If you thought underwires were uncomfortable, treating a woman’s breasts like beach balls doesn’t sound any better. Still, the designer, Jacqueline Bronson, claims it’s “a more ’90s way to give women the look they want. " So far the suits have been bought by swim boutiques in Hawaii and West Hollywood, where they’ll sell for $72. A maillot model will be out in March.
One might be tempted to view all this as progress, of a sort. We’ve come a long way from the days when girls stuffed their bras with napkins and owned several sets of falsies. Back then, they changed breast sizes daily and everyone pretended not to notice. Now they’ll be able to regulate their size with the touch of a button. The only problem left is what to do when you get a flat.
PHOTO: Honey, I blew up the bikini.
HEAD ‘EM UP, RAWHIDE
At an exclusive little San Francisco shop called Body Manipulations, 24-year-old Nicholas Cochiolo is getting scarred for life. Again. To the left of the Borneo-scorpion and fish-skeleton tattoos on his shoulder and arm, nestled between the Celtic designs carved on his shoulder blades and directly behind the silver ring through his nipple, Cochiolo is being branded.

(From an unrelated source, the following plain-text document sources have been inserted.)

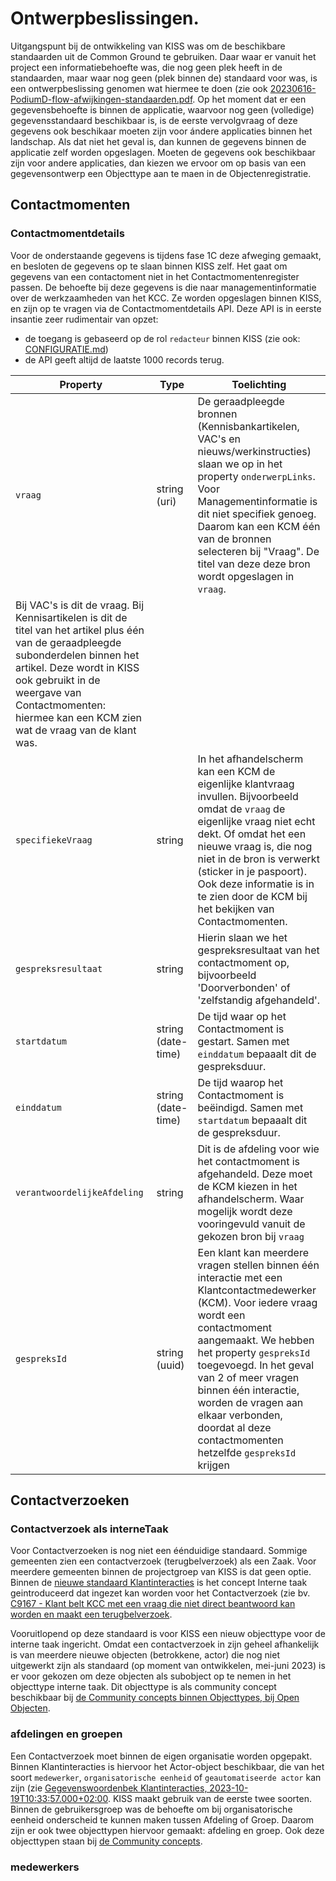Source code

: 
# Ontwerpbeslissingen.
Uitgangspunt bij de ontwikkeling van KISS was om de beschikbare standaarden uit de Common Ground te gebruiken. Daar waar er vanuit het project een informatiebehoefte was, die nog geen plek heeft in de standaarden, maar waar nog geen (plek binnen de) standaard voor was, is een ontwerpbeslissing genomen wat hiermee te doen (zie ook [20230616-PodiumD-flow-afwijkingen-standaarden.pdf](https://github.com/Klantinteractie-Servicesysteem/.github/blob/main/docs/files/20230616-PodiumD-flow-afwijkingen-standaarden.pdf). Op het moment dat er een gegevensbehoefte is binnen de applicatie, waarvoor nog geen (volledige) gegevensstandaard beschikbaar is, is de eerste vervolgvraag of deze gegevens ook beschikaar moeten zijn voor ándere applicaties binnen het landschap. Als dat niet het geval is, dan kunnen de gegevens binnen de applicatie zelf worden opgeslagen. Moeten de gegevens ook beschikbaar zijn voor andere applicaties, dan kiezen we ervoor om op basis van een gegevensontwerp een Objecttype aan te maen in de Objectenregistratie.  

## Contactmomenten
### Contactmomentdetails
Voor de onderstaande gegevens is tijdens fase 1C deze afweging gemaakt, en besloten de gegevens op te slaan binnen KISS zelf. Het gaat om gegevens van een contactoment niet in het Contactmomentenregister passen. De behoefte bij deze gegevens is die naar managementinformatie over de werkzaamheden van het KCC. 
Ze worden opgeslagen binnen KISS, en zijn op te vragen via de Contactmomentdetails API. Deze API is in eerste insantie zeer rudimentair van opzet: 
- de toegang is gebaseerd op de rol `redacteur` binnen KISS (zie ook: [CONFIGURATIE.md](https://raw.githubusercontent.com/Klantinteractie-Servicesysteem/.github/main/docs/CONFIGURATIE.md))
- de API geeft altijd de laatste 1000 records terug. 

| Property  | Type | Toelichting |
|--------|--------|--------|
| `vraag` | string (uri) | De geraadpleegde bronnen (Kennisbankartikelen, VAC's en nieuws/werkinstructies) slaan we op in het property `onderwerpLinks`. Voor Managementinformatie is dit niet specifiek genoeg. Daarom kan een KCM één van de bronnen selecteren bij "Vraag". De titel van deze deze bron wordt opgeslagen in `vraag`.
Bij VAC's is dit de vraag. Bij Kennisartikelen is dit de titel van het artikel plus één van de geraadpleegde subonderdelen binnen het artikel. Deze wordt in KISS ook gebruikt in de weergave van Contactmomenten: hiermee kan een KCM zien wat de vraag van de klant was. |
| `specifiekeVraag` | string | In het afhandelscherm kan een KCM de eigenlijke klantvraag invullen. Bijvoorbeeld omdat de `vraag` de eigenlijke vraag niet echt dekt. Of omdat het een nieuwe vraag is, die nog niet in de bron is verwerkt (sticker in je paspoort). Ook deze informatie is in te zien door de KCM bij het bekijken van Contactmomenten. | 
| `gespreksresultaat` | string  | Hierin slaan we het  gespreksresultaat van het contactmoment op, bijvoorbeeld 'Doorverbonden' of 'zelfstandig afgehandeld'.  | 
| `startdatum` | string (date-time) | De tijd waar op het Contactmoment is gestart. Samen met `einddatum` bepaaalt dit de gespreksduur. | 
| `einddatum` | string (date-time) | De tijd waarop het Contactmoment is beëindigd. Samen met `startdatum` bepaaalt dit de gespreksduur. | 
| `verantwoordelijkeAfdeling` | string | Dit is de afdeling voor wie het contactmoment is afgehandeld. Deze moet de KCM kiezen in het afhandelscherm. Waar mogelijk wordt deze vooringevuld vanuit de gekozen bron bij `vraag` | 
| `gespreksId` | string (uuid) | Een klant kan meerdere vragen stellen binnen één interactie met een Klantcontactmedewerker (KCM). Voor iedere vraag wordt een contactmoment aangemaakt. We hebben het property `gespreksId` toegevoegd. In het geval van 2 of meer vragen binnen één interactie, worden de vragen aan elkaar verbonden, doordat al deze contactmomenten hetzelfde `gespreksId` krijgen | 

## Contactverzoeken 

### Contactverzoek als interneTaak
Voor Contactverzoeken is nog niet een éénduidige standaard. Sommige gemeenten zien een contactverzoek (terugbelverzoek) als een Zaak. Voor meerdere gemeenten binnen de projectgroep van KISS is dat geen optie. Binnen de [nieuwe standaard Klantinteracties](https://vng-realisatie.github.io/klantinteracties/) is het concept Interne taak geintroduceerd dat ingezet kan worden voor het Contactverzoek (zie bv. [C9167 - Klant belt KCC met een vraag die niet direct beantwoord kan worden en maakt een terugbelverzoek](https://vng-realisatie.github.io/klantinteracties/achtergronddocumentatie/artefacten/9167.html). 

Vooruitlopend op deze standaard is voor KISS een nieuw objecttype voor de interne taak ingericht. Omdat een contactverzoek in zijn geheel afhankelijk is van meerdere nieuwe objecten (betrokkene, actor) die nog niet uitgewerkt zijn als standaard (op moment van ontwikkelen, mei-juni 2023) is er voor gekozen om deze objecten als subobject op te nemen in het objecttype interne taak. Dit objecttype is als community concept beschikbaar bij [de Community concepts binnen Objecttypes, bij Open Objecten](https://github.com/open-objecten/objecttypes/tree/main/community-concepts). 

### afdelingen en groepen
Een Contactverzoek moet binnen de eigen organisatie worden opgepakt. Binnen Klantinteracties is hiervoor het Actor-object beschikbaar, die van het soort `medewerker`, `organisatorische eenheid` of `geautomatiseerde actor` kan zijn (zie [Gegevenswoordenbek Klantinteracties, 2023-10-19T10:33:57.000+02:00](https://vng-realisatie.github.io/klantinteracties/informatiemodel/gegevenswoordenboek). KISS maakt gebruik van de eerste twee soorten. Binnen de gebruikersgroep was de behoefte om bij organisatorische eenheid onderscheid te kunnen maken tussen Afdeling of Groep. Daarom zijn er ook twee objecttypen hiervoor gemaakt: afdeling en groep. Ook deze objecttypen staan bij [de Community concepts](https://github.com/open-objecten/objecttypes/tree/main/community-concepts).

### medewerkers

 
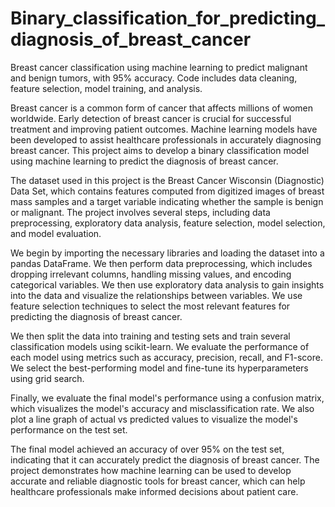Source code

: # Binary_classification_for_predicting_diagnosis_of_breast_cancer
Breast cancer classification using machine learning to predict malignant and benign tumors, with 95% accuracy. Code includes data cleaning, feature selection, model training, and analysis.

Breast cancer is a common form of cancer that affects millions of women worldwide. Early detection of breast cancer is crucial for successful treatment and improving patient outcomes. Machine learning models have been developed to assist healthcare professionals in accurately diagnosing breast cancer. This project aims to develop a binary classification model using machine learning to predict the diagnosis of breast cancer.

The dataset used in this project is the Breast Cancer Wisconsin (Diagnostic) Data Set, which contains features computed from digitized images of breast mass samples and a target variable indicating whether the sample is benign or malignant. The project involves several steps, including data preprocessing, exploratory data analysis, feature selection, model selection, and model evaluation.

We begin by importing the necessary libraries and loading the dataset into a pandas DataFrame. We then perform data preprocessing, which includes dropping irrelevant columns, handling missing values, and encoding categorical variables. We then use exploratory data analysis to gain insights into the data and visualize the relationships between variables. We use feature selection techniques to select the most relevant features for predicting the diagnosis of breast cancer.

We then split the data into training and testing sets and train several classification models using scikit-learn. We evaluate the performance of each model using metrics such as accuracy, precision, recall, and F1-score. We select the best-performing model and fine-tune its hyperparameters using grid search.

Finally, we evaluate the final model's performance using a confusion matrix, which visualizes the model's accuracy and misclassification rate. We also plot a line graph of actual vs predicted values to visualize the model's performance on the test set.

The final model achieved an accuracy of over 95% on the test set, indicating that it can accurately predict the diagnosis of breast cancer. The project demonstrates how machine learning can be used to develop accurate and reliable diagnostic tools for breast cancer, which can help healthcare professionals make informed decisions about patient care.

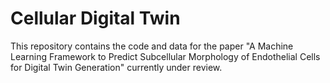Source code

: # Cellular Digital Twin
This repository contains the code and data for the paper "A Machine Learning Framework to Predict Subcellular Morphology of Endothelial Cells for Digital Twin Generation" currently under review.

Not, mind you, with a hefty iron implement usually found on cattle ranches. That would leave a big, shapeless sear after the burn healed–not the stylized sun Cochiolo is after. Rather, Paul Thorpe, The owner of Body Manipulations, is making 14 tiny, precise strikes with hot, thin strips of galvanized steel on Cochiolo’s back. “Like a barbecue,” Thorpe chirps.
OK, so most people don’t like picturing themselves on a barbecue. But a small segment of San Francisco’s and New York’s gay and heavy-metal communities have been doing it for the past five years, and now the practice is catching on . . . a bit. You don’t have to have a pierced tongue to want a heart-shaped sear on your bicep, branded professionals insist. Thorpe, one of a handful of “body manipulators” who have delved into the ancient art of branding, says some of his clients show up in suits and ties. For them, getting seared with hot bits of metal is an exhilarating test of endurance, like climbing a mountain. But for those who can’t shake the notion that branding is just a controlled, third-degree burn, shaving nicks may be mutilation enough.